TASK MATERIAL START
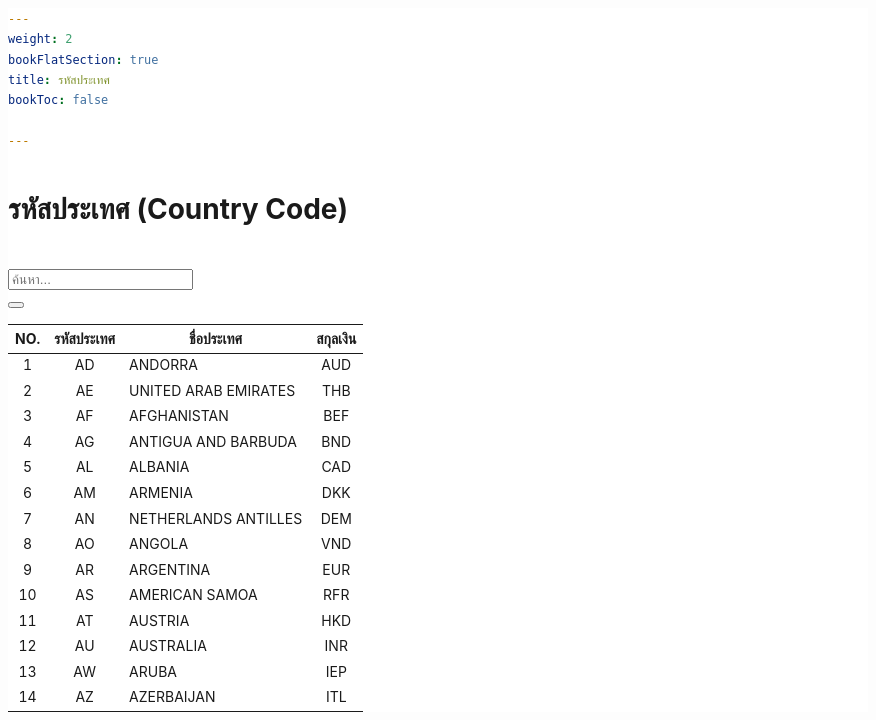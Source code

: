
 ```yaml
---
weight: 2
bookFlatSection: true
title: รหัสประเทศ
bookToc: false

---
```


รหัสประเทศ (Country Code)
====



 <link rel="stylesheet" href="https://maxcdn.bootstrapcdn.com/bootstrap/4.4.1/css/bootstrap.min.css">
<script src="https://ajax.googleapis.com/ajax/libs/jquery/3.4.1/jquery.min.js"></script>
<script src="https://cdnjs.cloudflare.com/ajax/libs/popper.js/1.16.0/umd/popper.min.js"></script>
<script src="https://maxcdn.bootstrapcdn.com/bootstrap/4.4.1/js/bootstrap.min.js"></script>
<script src="sort-table.js"></script>

<link rel="stylesheet" href="https://use.fontawesome.com/releases/v5.7.0/css/all.css" integrity="sha384-lZN37f5QGtY3VHgisS14W3ExzMWZxybE1SJSEsQp9S+oqd12jhcu+A56Ebc1zFSJ" crossorigin="anonymous">
<style>  
  .markdown table tr th:hover {
  cursor: pointer;
}
</style>
<div class="container-fluid">
<br>
 <div class="input-group">
    <input type="text" class="form-control col-sm-7 border-danger" id="myInput" placeholder="ค้นหา...">
    <div class="input-group-append">
      <button class="btn btn-danger" type="button">
        <i class="fa fa-search text-white "></i>
      </button>
    </div>
  </div>


| NO. | รหัสประเทศ | ชื่อประเทศ                        | สกุลเงิน |
|:---:|:----------:|-----------------------------------|:----------:|
|  1  |     AD     | ANDORRA                           | AUD      |
|  2  |     AE     | UNITED ARAB EMIRATES              | THB      |
|  3  |     AF     | AFGHANISTAN                       | BEF      |
|  4  |     AG     | ANTIGUA AND BARBUDA               | BND      |
|  5  |     AL     | ALBANIA                           | CAD      |
|  6  |     AM     | ARMENIA                           | DKK      |
|  7  |     AN     | NETHERLANDS ANTILLES              | DEM      |
|  8  |     AO     | ANGOLA                            | VND      |
|  9  |     AR     | ARGENTINA                         | EUR      |
| 10  |     AS     | AMERICAN SAMOA                    | RFR      |
| 11  |     AT     | AUSTRIA                           | HKD      |
| 12  |     AU     | AUSTRALIA                         | INR      |
| 13  |     AW     | ARUBA                             | IEP      |
| 14  |     AZ     | AZERBAIJAN                        | ITL      |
TASK MATERIAL END
*EXERCISE DESCRIPTION*
The lines that contain the word "href" are wanted; copy each of them from the records.

*EXERCISE ANSWER*
 <link rel="stylesheet" href="https://maxcdn.bootstrapcdn.com/bootstrap/4.4.1/css/bootstrap.min.css">
<link rel="stylesheet" href="https://use.fontawesome.com/releases/v5.7.0/css/all.css" integrity="sha384-lZN37f5QGtY3VHgisS14W3ExzMWZxybE1SJSEsQp9S+oqd12jhcu+A56Ebc1zFSJ" crossorigin="anonymous">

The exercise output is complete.